GIVEN DATA Start Marker
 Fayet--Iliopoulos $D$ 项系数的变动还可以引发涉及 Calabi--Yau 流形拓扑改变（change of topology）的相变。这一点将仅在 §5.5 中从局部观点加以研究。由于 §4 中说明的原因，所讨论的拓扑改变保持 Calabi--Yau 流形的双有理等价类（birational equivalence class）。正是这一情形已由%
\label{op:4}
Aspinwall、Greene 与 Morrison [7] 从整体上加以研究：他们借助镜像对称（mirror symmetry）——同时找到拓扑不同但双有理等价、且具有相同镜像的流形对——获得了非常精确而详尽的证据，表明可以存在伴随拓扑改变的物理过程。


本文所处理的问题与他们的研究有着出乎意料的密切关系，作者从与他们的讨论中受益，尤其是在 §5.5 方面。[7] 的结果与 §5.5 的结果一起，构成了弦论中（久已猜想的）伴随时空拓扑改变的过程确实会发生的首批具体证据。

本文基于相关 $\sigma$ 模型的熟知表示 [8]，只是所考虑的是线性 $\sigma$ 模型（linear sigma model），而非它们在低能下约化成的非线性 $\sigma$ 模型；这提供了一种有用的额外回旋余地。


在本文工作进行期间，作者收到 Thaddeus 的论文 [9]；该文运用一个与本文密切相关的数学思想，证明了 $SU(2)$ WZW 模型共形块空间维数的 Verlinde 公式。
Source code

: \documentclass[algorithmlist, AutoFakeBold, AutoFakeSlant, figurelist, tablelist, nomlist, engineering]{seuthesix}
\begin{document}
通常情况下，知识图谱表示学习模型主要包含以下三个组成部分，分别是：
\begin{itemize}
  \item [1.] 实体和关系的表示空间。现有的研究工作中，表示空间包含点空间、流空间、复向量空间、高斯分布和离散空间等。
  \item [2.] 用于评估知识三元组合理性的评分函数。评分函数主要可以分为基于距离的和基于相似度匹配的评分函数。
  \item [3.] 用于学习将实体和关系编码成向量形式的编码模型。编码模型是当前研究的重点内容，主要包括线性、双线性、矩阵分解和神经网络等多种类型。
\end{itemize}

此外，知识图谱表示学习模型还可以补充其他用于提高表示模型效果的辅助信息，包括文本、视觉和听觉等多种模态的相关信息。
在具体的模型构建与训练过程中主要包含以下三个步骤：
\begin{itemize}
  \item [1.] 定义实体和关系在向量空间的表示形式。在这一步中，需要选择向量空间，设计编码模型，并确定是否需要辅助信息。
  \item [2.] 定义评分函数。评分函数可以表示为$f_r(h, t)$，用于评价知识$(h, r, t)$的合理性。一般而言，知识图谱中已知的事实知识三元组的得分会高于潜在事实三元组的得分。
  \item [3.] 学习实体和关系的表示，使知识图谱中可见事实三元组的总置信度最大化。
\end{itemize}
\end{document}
GIVEN DATA End Marker
Word for word, repeat each line of the listing.

 Fayet--Iliopoulos $D$ 项系数的变动还可以引发涉及 Calabi--Yau 流形拓扑改变（change of topology）的相变。这一点将仅在 §5.5 中从局部观点加以研究。由于 §4 中说明的原因，所讨论的拓扑改变保持 Calabi--Yau 流形的双有理等价类（birational equivalence class）。正是这一情形已由%
\label{op:4}
Aspinwall、Greene 与 Morrison [7] 从整体上加以研究：他们借助镜像对称（mirror symmetry）——同时找到拓扑不同但双有理等价、且具有相同镜像的流形对——获得了非常精确而详尽的证据，表明可以存在伴随拓扑改变的物理过程。


本文所处理的问题与他们的研究有着出乎意料的密切关系，作者从与他们的讨论中受益，尤其是在 §5.5 方面。[7] 的结果与 §5.5 的结果一起，构成了弦论中（久已猜想的）伴随时空拓扑改变的过程确实会发生的首批具体证据。

本文基于相关 $\sigma$ 模型的熟知表示 [8]，只是所考虑的是线性 $\sigma$ 模型（linear sigma model），而非它们在低能下约化成的非线性 $\sigma$ 模型；这提供了一种有用的额外回旋余地。


在本文工作进行期间，作者收到 Thaddeus 的论文 [9]；该文运用一个与本文密切相关的数学思想，证明了 $SU(2)$ WZW 模型共形块空间维数的 Verlinde 公式。
Source code

: \documentclass[algorithmlist, AutoFakeBold, AutoFakeSlant, figurelist, tablelist, nomlist, engineering]{seuthesix}
\begin{document}
通常情况下，知识图谱表示学习模型主要包含以下三个组成部分，分别是：
\begin{itemize}
  \item [1.] 实体和关系的表示空间。现有的研究工作中，表示空间包含点空间、流空间、复向量空间、高斯分布和离散空间等。
  \item [2.] 用于评估知识三元组合理性的评分函数。评分函数主要可以分为基于距离的和基于相似度匹配的评分函数。
  \item [3.] 用于学习将实体和关系编码成向量形式的编码模型。编码模型是当前研究的重点内容，主要包括线性、双线性、矩阵分解和神经网络等多种类型。
\end{itemize}

此外，知识图谱表示学习模型还可以补充其他用于提高表示模型效果的辅助信息，包括文本、视觉和听觉等多种模态的相关信息。
在具体的模型构建与训练过程中主要包含以下三个步骤：
\begin{itemize}
  \item [1.] 定义实体和关系在向量空间的表示形式。在这一步中，需要选择向量空间，设计编码模型，并确定是否需要辅助信息。
  \item [2.] 定义评分函数。评分函数可以表示为$f_r(h, t)$，用于评价知识$(h, r, t)$的合理性。一般而言，知识图谱中已知的事实知识三元组的得分会高于潜在事实三元组的得分。
  \item [3.] 学习实体和关系的表示，使知识图谱中可见事实三元组的总置信度最大化。
\end{itemize}
\end{document}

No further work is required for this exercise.